Only some lines are wanted. Transcribe, exactly, the lines below from the line with "Achieve High Accuracy" up to and including the line with "figured out yet***".

----- Available records

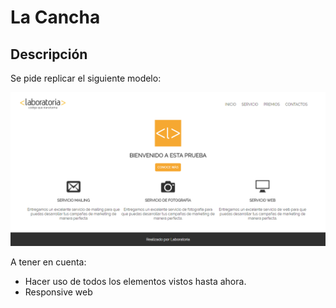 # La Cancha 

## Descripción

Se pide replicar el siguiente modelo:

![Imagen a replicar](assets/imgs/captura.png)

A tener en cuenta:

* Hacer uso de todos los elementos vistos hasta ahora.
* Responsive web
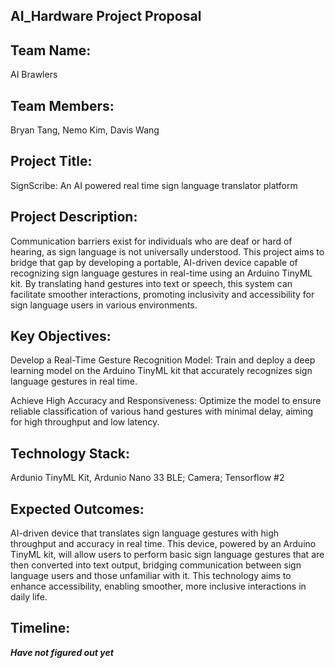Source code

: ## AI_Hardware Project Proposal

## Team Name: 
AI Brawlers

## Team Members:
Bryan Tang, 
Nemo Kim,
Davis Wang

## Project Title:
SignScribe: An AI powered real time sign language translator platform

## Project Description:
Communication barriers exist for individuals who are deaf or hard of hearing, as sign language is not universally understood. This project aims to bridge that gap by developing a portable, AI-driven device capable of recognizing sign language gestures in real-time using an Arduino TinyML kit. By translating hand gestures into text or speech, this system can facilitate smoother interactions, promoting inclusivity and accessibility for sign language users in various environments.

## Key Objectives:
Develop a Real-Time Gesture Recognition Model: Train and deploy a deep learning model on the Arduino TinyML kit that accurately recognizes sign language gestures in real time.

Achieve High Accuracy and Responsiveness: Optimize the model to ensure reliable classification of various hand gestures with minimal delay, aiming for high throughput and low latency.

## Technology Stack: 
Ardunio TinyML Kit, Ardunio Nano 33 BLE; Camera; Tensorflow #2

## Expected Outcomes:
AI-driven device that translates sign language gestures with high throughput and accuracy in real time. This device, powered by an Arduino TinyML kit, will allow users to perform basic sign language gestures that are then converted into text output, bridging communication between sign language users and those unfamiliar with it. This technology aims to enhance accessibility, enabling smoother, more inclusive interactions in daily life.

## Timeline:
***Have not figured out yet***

----------
----- Available records

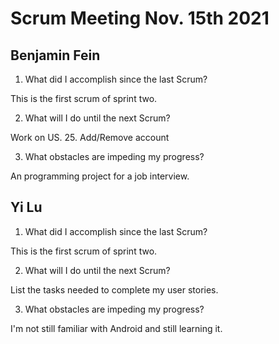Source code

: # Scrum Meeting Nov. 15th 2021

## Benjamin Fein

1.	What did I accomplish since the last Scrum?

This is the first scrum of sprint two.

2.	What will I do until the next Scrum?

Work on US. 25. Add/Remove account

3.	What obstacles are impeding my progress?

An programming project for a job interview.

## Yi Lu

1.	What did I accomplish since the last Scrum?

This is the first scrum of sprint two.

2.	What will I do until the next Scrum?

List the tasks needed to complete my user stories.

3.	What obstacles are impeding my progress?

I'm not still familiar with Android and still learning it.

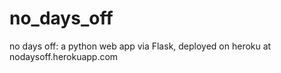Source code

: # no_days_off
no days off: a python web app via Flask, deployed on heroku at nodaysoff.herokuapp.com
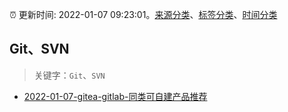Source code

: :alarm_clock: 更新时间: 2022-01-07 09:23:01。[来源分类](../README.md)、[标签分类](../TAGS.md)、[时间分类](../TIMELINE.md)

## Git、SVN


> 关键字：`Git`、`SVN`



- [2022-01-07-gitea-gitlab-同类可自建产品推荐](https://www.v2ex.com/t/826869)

----------
----- Available records

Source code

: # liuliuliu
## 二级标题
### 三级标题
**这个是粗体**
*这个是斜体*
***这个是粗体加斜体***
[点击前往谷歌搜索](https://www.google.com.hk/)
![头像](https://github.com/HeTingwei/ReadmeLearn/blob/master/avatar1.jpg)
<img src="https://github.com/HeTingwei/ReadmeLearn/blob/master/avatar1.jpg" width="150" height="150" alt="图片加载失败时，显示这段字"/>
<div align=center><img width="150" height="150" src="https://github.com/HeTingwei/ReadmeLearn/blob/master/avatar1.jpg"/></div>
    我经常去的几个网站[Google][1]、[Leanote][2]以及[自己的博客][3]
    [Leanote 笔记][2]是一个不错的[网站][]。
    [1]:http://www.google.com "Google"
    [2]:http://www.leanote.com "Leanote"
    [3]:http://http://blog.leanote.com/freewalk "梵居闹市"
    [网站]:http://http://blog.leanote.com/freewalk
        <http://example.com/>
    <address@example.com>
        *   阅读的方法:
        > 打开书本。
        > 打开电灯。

----------

**Exercise response**
Achieve High Accuracy and Responsiveness: Optimize the model to ensure reliable classification of various hand gestures with minimal delay, aiming for high throughput and low latency.

## Technology Stack: 
Ardunio TinyML Kit, Ardunio Nano 33 BLE; Camera; Tensorflow #2

## Expected Outcomes:
AI-driven device that translates sign language gestures with high throughput and accuracy in real time. This device, powered by an Arduino TinyML kit, will allow users to perform basic sign language gestures that are then converted into text output, bridging communication between sign language users and those unfamiliar with it. This technology aims to enhance accessibility, enabling smoother, more inclusive interactions in daily life.

## Timeline:
***Have not figured out yet***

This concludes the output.